Records from a data collection:

——

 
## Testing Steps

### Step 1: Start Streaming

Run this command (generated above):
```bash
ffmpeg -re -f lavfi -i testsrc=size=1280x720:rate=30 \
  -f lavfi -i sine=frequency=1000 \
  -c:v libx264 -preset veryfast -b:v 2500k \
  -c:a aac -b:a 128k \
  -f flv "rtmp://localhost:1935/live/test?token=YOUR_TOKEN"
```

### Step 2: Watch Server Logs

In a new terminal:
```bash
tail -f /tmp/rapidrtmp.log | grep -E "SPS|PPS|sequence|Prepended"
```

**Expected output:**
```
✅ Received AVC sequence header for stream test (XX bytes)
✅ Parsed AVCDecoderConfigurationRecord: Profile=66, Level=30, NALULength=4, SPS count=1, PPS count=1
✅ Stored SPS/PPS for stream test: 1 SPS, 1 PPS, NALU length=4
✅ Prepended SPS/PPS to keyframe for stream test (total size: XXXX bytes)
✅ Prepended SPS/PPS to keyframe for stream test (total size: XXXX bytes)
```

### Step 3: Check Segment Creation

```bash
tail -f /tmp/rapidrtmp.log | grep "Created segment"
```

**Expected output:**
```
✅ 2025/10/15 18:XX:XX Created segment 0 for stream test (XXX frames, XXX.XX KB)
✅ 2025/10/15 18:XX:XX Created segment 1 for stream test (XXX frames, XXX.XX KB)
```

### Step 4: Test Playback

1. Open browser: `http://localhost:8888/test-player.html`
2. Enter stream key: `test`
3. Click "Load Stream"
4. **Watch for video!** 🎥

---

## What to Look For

——

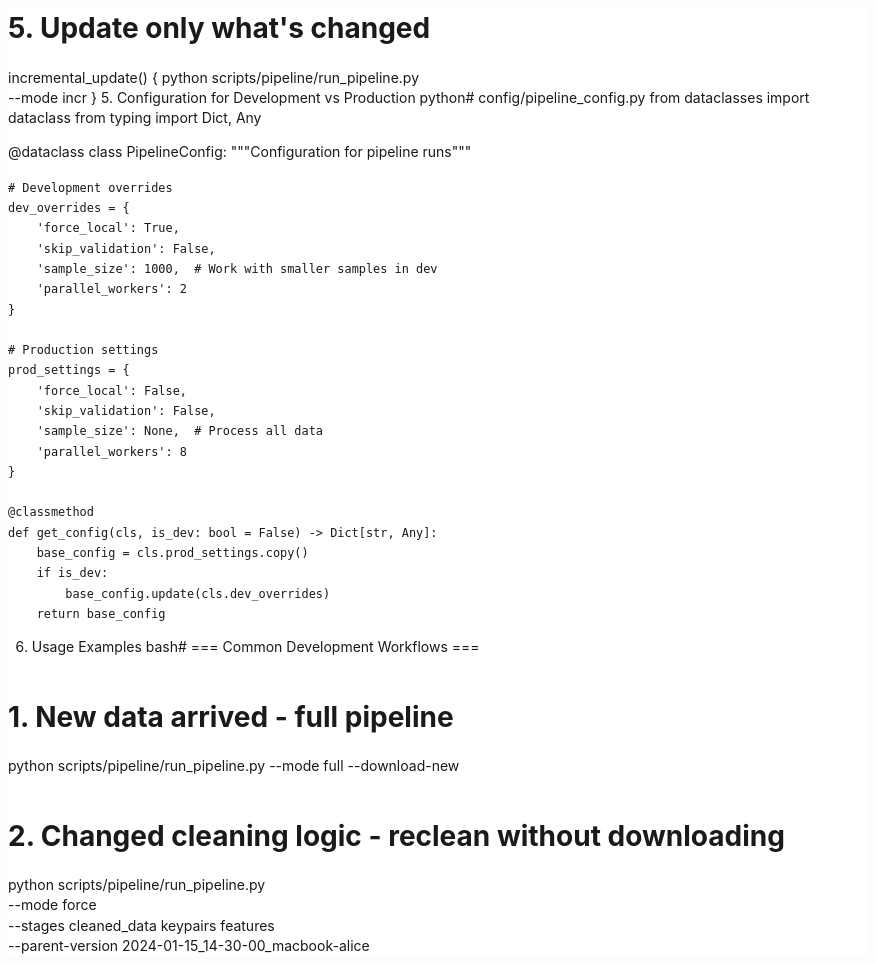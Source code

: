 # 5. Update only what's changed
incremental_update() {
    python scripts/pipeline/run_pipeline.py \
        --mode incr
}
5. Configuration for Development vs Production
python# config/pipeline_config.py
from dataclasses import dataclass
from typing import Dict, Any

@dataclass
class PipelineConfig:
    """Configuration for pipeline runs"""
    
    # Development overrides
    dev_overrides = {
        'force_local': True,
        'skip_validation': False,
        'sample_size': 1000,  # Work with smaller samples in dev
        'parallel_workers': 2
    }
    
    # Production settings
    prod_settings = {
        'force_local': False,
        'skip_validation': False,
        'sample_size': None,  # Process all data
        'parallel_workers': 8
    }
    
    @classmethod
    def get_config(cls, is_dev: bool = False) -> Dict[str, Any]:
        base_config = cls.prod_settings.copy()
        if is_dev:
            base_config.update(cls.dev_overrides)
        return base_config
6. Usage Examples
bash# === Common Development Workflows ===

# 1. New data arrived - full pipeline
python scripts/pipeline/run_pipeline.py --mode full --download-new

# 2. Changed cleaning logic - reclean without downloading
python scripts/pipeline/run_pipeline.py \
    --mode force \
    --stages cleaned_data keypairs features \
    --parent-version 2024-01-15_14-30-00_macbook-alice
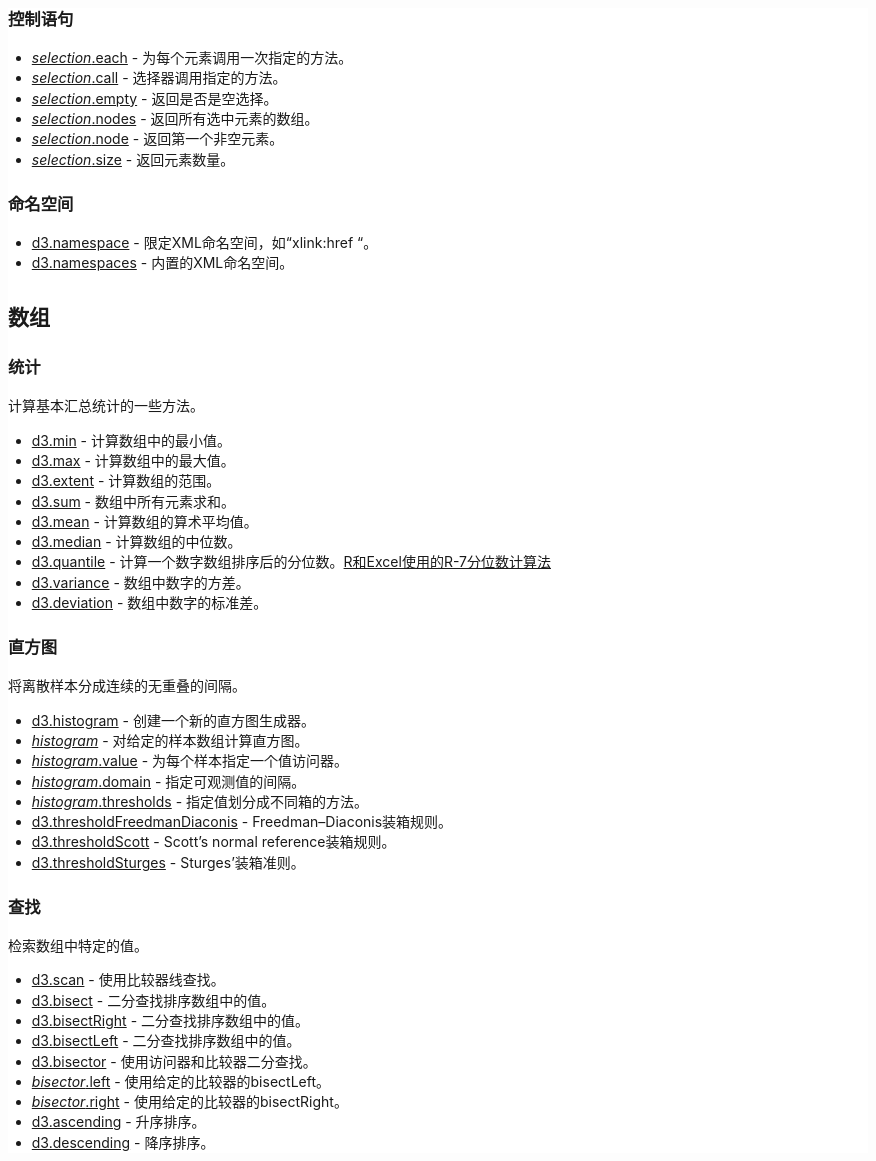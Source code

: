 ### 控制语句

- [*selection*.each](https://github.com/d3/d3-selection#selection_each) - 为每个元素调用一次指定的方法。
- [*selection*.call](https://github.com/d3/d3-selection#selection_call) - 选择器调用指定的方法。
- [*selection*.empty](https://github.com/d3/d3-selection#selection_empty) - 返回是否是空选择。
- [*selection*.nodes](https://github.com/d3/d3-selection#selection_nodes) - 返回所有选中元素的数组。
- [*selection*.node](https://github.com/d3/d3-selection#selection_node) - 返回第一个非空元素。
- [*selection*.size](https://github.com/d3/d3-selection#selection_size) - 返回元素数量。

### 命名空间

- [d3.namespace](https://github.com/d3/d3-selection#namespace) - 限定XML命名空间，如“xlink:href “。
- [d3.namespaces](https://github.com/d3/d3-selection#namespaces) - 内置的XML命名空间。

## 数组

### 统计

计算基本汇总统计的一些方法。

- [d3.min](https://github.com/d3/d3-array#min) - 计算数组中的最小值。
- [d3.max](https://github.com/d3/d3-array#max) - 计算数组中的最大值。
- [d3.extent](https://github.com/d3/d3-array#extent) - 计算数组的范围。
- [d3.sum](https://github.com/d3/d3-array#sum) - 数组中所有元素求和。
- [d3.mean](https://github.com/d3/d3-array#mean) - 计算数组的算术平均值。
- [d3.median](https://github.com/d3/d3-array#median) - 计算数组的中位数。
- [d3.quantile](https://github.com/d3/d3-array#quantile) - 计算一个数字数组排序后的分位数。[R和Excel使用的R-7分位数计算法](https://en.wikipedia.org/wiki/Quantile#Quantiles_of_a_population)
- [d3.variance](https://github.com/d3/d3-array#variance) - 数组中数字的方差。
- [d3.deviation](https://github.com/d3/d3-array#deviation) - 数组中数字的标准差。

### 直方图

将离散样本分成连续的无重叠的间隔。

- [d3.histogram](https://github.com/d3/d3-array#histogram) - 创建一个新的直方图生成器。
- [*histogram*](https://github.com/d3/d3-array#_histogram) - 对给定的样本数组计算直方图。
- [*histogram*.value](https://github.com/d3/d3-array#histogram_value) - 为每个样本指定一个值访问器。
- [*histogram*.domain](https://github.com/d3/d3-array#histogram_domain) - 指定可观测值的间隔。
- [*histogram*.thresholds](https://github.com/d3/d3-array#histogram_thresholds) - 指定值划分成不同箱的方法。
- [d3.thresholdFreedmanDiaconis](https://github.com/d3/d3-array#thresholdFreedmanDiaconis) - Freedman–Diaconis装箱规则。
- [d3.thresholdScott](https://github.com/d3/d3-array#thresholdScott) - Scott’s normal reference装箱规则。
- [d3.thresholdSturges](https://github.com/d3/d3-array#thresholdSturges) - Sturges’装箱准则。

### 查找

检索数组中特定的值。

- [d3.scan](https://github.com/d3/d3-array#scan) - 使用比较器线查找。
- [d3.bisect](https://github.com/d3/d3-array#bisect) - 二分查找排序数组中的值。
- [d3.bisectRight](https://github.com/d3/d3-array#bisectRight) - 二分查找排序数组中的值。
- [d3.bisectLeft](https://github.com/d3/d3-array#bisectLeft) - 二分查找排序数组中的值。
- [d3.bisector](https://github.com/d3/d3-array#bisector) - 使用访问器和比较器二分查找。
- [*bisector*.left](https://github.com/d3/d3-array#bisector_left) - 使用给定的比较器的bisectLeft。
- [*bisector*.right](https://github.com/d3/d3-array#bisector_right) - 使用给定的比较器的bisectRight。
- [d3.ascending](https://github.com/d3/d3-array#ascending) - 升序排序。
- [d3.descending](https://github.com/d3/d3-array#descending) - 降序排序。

——

- About this exercise
Above are the records; print exactly the lines from the line with "## Testing Steps" to the line with "## What to Look For", including both, and nothing else.

- Solution for this problem
## Testing Steps

### Step 1: Start Streaming

Run this command (generated above):
```bash
ffmpeg -re -f lavfi -i testsrc=size=1280x720:rate=30 \
  -f lavfi -i sine=frequency=1000 \
  -c:v libx264 -preset veryfast -b:v 2500k \
  -c:a aac -b:a 128k \
  -f flv "rtmp://localhost:1935/live/test?token=YOUR_TOKEN"
```

### Step 2: Watch Server Logs

In a new terminal:
```bash
tail -f /tmp/rapidrtmp.log | grep -E "SPS|PPS|sequence|Prepended"
```

**Expected output:**
```
✅ Received AVC sequence header for stream test (XX bytes)
✅ Parsed AVCDecoderConfigurationRecord: Profile=66, Level=30, NALULength=4, SPS count=1, PPS count=1
✅ Stored SPS/PPS for stream test: 1 SPS, 1 PPS, NALU length=4
✅ Prepended SPS/PPS to keyframe for stream test (total size: XXXX bytes)
✅ Prepended SPS/PPS to keyframe for stream test (total size: XXXX bytes)
```

### Step 3: Check Segment Creation

```bash
tail -f /tmp/rapidrtmp.log | grep "Created segment"
```

**Expected output:**
```
✅ 2025/10/15 18:XX:XX Created segment 0 for stream test (XXX frames, XXX.XX KB)
✅ 2025/10/15 18:XX:XX Created segment 1 for stream test (XXX frames, XXX.XX KB)
```

### Step 4: Test Playback

1. Open browser: `http://localhost:8888/test-player.html`
2. Enter stream key: `test`
3. Click "Load Stream"
4. **Watch for video!** 🎥

---

## What to Look For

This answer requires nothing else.